An exact, complete copy of the data that follows is needed.

»»

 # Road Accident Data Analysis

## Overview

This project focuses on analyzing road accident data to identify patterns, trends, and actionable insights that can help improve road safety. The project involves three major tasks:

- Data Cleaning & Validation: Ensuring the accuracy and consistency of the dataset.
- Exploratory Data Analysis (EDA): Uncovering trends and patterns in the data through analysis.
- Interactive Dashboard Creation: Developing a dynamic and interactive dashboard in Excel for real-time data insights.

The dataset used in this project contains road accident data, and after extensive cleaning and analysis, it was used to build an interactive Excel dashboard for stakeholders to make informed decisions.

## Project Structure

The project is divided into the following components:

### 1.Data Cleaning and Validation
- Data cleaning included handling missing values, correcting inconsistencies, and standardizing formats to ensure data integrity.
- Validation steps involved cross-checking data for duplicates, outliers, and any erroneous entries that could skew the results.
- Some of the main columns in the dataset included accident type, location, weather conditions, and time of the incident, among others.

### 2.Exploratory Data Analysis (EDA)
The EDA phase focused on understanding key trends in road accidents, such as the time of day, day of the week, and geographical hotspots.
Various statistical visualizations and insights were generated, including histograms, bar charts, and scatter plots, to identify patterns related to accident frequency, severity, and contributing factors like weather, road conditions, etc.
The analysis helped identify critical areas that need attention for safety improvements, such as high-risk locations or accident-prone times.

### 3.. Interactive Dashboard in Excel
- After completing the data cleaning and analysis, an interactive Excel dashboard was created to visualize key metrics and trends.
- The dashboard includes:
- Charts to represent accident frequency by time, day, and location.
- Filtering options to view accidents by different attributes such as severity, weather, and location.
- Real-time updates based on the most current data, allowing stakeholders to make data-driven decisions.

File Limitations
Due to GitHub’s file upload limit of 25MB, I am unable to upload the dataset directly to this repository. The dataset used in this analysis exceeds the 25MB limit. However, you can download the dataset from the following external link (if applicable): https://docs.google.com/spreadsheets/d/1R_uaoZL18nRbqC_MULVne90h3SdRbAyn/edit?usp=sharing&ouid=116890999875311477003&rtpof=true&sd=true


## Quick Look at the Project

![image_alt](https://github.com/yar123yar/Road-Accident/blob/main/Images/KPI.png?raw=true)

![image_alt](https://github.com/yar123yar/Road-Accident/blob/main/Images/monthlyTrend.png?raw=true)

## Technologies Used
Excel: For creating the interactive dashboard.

««

▶ **Response area**
 # Road Accident Data Analysis

## Overview

This project focuses on analyzing road accident data to identify patterns, trends, and actionable insights that can help improve road safety. The project involves three major tasks:

- Data Cleaning & Validation: Ensuring the accuracy and consistency of the dataset.
- Exploratory Data Analysis (EDA): Uncovering trends and patterns in the data through analysis.
- Interactive Dashboard Creation: Developing a dynamic and interactive dashboard in Excel for real-time data insights.

The dataset used in this project contains road accident data, and after extensive cleaning and analysis, it was used to build an interactive Excel dashboard for stakeholders to make informed decisions.

## Project Structure

The project is divided into the following components:

### 1.Data Cleaning and Validation
- Data cleaning included handling missing values, correcting inconsistencies, and standardizing formats to ensure data integrity.
- Validation steps involved cross-checking data for duplicates, outliers, and any erroneous entries that could skew the results.
- Some of the main columns in the dataset included accident type, location, weather conditions, and time of the incident, among others.

### 2.Exploratory Data Analysis (EDA)
The EDA phase focused on understanding key trends in road accidents, such as the time of day, day of the week, and geographical hotspots.
Various statistical visualizations and insights were generated, including histograms, bar charts, and scatter plots, to identify patterns related to accident frequency, severity, and contributing factors like weather, road conditions, etc.
The analysis helped identify critical areas that need attention for safety improvements, such as high-risk locations or accident-prone times.

### 3.. Interactive Dashboard in Excel
- After completing the data cleaning and analysis, an interactive Excel dashboard was created to visualize key metrics and trends.
- The dashboard includes:
- Charts to represent accident frequency by time, day, and location.
- Filtering options to view accidents by different attributes such as severity, weather, and location.
- Real-time updates based on the most current data, allowing stakeholders to make data-driven decisions.

File Limitations
Due to GitHub’s file upload limit of 25MB, I am unable to upload the dataset directly to this repository. The dataset used in this analysis exceeds the 25MB limit. However, you can download the dataset from the following external link (if applicable): https://docs.google.com/spreadsheets/d/1R_uaoZL18nRbqC_MULVne90h3SdRbAyn/edit?usp=sharing&ouid=116890999875311477003&rtpof=true&sd=true


## Quick Look at the Project

![image_alt](https://github.com/yar123yar/Road-Accident/blob/main/Images/KPI.png?raw=true)

![image_alt](https://github.com/yar123yar/Road-Accident/blob/main/Images/monthlyTrend.png?raw=true)

## Technologies Used
Excel: For creating the interactive dashboard.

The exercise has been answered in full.